Recently, one of our Experts by Experience shared their experiences of prescribing and reviewing of medication with fellow Experts. This conversation sparked a meeting between Niki, Shelagh (Expert by Experience), Dr Stephen Jones (Chief Pharmacist Derbyshire Healthcare and Chair of Derbyshire Pharmacy Faculty) and Dr Rais Ahmed (Clinical Director at Derbyshire Healthcare).

From this initial meeting came an invite for Mental Health Together to attend the Medical Senate meeting with psychiatrists from across Derby and Derbyshire.

Many voices of lived experiences were shared and personal examples from recent and past experiences on hospital wards and in the community.  Some of the key points were that people do not feel their medication is reviewed regularly enough with them. They also feel that better and more accessible information should be made available. And most importantly they want a good therapeutic relationship with their psychiatrist so that decisions are made between patient and psychiatrist in a trusting and open manner.

“It was extremely powerful to hear feedback directly from Carer Experts and Experts by Experience of their contact with our services.
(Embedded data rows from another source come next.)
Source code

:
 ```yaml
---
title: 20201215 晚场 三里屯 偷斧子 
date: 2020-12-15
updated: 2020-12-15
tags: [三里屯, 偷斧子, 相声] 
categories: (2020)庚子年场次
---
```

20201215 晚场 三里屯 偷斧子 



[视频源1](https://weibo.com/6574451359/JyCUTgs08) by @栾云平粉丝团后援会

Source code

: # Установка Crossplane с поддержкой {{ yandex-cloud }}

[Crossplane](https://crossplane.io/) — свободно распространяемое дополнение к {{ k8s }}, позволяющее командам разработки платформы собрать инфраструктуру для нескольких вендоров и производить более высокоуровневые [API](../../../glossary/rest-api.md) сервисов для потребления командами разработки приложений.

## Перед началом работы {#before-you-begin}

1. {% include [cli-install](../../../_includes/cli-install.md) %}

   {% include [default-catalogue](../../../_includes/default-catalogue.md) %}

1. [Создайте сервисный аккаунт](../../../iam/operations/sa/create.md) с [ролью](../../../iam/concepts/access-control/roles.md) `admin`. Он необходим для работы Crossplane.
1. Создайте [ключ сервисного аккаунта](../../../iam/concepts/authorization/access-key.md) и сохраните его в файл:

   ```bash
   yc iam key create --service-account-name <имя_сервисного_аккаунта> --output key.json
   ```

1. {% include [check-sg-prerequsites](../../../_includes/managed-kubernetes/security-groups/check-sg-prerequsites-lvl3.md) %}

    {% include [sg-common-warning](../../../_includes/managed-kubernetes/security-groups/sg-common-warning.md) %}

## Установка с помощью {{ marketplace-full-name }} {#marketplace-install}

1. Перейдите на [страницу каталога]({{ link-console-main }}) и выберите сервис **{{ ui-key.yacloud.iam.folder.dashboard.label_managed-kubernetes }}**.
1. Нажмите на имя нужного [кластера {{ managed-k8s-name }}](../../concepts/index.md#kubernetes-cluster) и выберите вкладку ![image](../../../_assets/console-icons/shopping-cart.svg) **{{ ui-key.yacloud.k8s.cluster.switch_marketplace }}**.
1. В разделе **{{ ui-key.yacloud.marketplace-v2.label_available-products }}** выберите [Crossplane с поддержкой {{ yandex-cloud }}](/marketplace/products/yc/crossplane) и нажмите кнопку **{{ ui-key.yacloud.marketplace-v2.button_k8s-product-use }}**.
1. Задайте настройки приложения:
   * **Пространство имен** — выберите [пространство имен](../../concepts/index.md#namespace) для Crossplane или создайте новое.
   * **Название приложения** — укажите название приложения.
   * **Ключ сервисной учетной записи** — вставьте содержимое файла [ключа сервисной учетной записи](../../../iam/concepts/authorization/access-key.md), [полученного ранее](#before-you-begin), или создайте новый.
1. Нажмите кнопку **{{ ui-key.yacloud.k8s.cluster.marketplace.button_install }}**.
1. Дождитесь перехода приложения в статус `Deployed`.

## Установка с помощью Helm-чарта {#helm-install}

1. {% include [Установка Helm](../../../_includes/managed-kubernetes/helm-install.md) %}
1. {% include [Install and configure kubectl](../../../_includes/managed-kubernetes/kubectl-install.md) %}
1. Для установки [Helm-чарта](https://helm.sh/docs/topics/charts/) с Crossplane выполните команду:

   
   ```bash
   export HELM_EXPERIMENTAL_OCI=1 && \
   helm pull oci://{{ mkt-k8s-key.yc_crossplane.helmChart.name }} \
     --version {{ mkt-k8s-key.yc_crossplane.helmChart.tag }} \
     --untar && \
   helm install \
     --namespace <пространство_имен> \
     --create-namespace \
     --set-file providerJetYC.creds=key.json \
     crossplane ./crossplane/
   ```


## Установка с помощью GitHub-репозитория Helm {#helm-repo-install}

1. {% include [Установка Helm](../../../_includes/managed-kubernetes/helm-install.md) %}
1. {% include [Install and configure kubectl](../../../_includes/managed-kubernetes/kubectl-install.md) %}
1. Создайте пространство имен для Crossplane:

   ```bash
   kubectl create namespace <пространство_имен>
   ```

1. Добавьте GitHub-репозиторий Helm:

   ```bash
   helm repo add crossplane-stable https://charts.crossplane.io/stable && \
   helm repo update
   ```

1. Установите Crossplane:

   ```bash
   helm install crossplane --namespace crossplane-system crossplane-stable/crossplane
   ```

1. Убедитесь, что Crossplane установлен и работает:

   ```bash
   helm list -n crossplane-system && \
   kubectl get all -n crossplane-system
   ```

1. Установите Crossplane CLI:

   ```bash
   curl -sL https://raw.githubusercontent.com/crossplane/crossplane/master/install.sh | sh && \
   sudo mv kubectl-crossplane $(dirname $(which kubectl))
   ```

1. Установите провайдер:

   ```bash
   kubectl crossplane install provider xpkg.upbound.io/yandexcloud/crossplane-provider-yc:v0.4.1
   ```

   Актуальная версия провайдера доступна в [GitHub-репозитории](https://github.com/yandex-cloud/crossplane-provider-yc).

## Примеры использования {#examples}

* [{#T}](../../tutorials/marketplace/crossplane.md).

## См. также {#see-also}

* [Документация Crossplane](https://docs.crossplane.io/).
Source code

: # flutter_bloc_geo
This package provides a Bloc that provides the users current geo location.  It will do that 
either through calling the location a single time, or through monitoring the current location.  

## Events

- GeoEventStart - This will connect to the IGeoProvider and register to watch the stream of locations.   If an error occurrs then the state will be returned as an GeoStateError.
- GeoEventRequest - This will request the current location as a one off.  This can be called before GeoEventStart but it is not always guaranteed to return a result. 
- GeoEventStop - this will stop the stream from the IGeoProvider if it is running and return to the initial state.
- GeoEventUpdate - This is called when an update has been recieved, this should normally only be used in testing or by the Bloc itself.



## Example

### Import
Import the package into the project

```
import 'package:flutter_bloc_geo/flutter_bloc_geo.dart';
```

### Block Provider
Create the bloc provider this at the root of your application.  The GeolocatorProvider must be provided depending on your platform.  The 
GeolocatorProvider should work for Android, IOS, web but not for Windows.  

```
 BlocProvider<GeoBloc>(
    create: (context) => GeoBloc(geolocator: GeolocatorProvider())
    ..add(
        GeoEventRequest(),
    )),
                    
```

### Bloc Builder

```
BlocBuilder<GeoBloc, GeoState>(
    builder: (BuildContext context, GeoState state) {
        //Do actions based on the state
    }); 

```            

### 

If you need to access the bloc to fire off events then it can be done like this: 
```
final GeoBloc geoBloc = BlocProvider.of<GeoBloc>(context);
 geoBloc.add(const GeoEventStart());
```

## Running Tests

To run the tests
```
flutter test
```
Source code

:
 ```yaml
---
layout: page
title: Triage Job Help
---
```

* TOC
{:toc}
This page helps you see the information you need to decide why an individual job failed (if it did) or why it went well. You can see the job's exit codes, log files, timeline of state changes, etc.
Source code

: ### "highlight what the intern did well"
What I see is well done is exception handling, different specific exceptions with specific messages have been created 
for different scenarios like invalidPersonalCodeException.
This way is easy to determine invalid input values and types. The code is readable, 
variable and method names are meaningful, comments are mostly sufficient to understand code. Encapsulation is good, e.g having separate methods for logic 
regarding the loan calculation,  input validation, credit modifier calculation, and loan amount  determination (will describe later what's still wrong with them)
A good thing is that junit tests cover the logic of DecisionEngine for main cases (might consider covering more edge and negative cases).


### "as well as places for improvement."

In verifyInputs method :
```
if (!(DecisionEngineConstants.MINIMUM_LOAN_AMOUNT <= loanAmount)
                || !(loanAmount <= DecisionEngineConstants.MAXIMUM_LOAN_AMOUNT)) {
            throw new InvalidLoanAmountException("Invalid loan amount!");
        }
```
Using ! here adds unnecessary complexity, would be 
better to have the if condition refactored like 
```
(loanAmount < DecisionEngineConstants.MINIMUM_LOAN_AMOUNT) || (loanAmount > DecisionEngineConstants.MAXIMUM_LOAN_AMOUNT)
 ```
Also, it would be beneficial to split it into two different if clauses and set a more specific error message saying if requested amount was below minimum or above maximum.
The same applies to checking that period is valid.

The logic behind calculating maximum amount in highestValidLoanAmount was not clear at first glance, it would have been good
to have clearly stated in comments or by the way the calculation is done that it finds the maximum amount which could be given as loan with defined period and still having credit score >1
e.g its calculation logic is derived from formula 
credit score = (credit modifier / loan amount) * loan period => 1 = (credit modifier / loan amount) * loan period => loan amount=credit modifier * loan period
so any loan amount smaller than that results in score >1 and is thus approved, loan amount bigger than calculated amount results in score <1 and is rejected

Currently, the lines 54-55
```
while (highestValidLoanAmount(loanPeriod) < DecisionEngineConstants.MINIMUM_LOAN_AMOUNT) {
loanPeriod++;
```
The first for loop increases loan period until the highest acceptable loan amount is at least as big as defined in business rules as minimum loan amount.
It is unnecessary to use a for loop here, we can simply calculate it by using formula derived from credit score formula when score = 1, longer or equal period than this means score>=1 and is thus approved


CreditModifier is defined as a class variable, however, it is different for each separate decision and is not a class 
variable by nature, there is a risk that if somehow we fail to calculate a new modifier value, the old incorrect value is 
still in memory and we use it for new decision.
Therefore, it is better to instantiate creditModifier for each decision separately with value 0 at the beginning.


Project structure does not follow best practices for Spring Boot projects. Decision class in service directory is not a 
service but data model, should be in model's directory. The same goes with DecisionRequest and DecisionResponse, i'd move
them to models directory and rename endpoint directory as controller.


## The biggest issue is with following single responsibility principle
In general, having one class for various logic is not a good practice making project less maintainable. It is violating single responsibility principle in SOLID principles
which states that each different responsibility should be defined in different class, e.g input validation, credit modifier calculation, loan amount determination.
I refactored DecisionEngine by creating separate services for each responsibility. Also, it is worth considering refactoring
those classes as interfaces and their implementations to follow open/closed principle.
Rose, Jean, Sandra, Hazel & Shelagh gave a valuable insight into how they experience services. Speaking about both how services can do better, and what “good” looks like. Thank you for sharing your feedback, which certainly gave me a lot to think about!”

– Dr Kopal Tandon, Consultant Psychiatrist at Kingsway Hospital Derby

Several actions were agreed from the meeting. Arun Chidambaram (Medical Director) said he had heard from us how important it is to have the right medication (bearing in mind all personal information and patient/carer views), at the right time (decreasing or increasing in a timely and agreed manner) and accompanied by the right information (helpful, accessible).

He also assured us that the culture of not properly consulting the person (and carers) and not giving information etc is past (or should be!). That is not acceptable anymore. Discharge summaries and clinical letters should always be addressed to the patient (and copied to the carer if agreed) unless indicated otherwise and this will be brought up in appraisal and job planning. Mental Health Together Experts are working with the Pharmacy team in producing an empowering leaflet to replace previous material.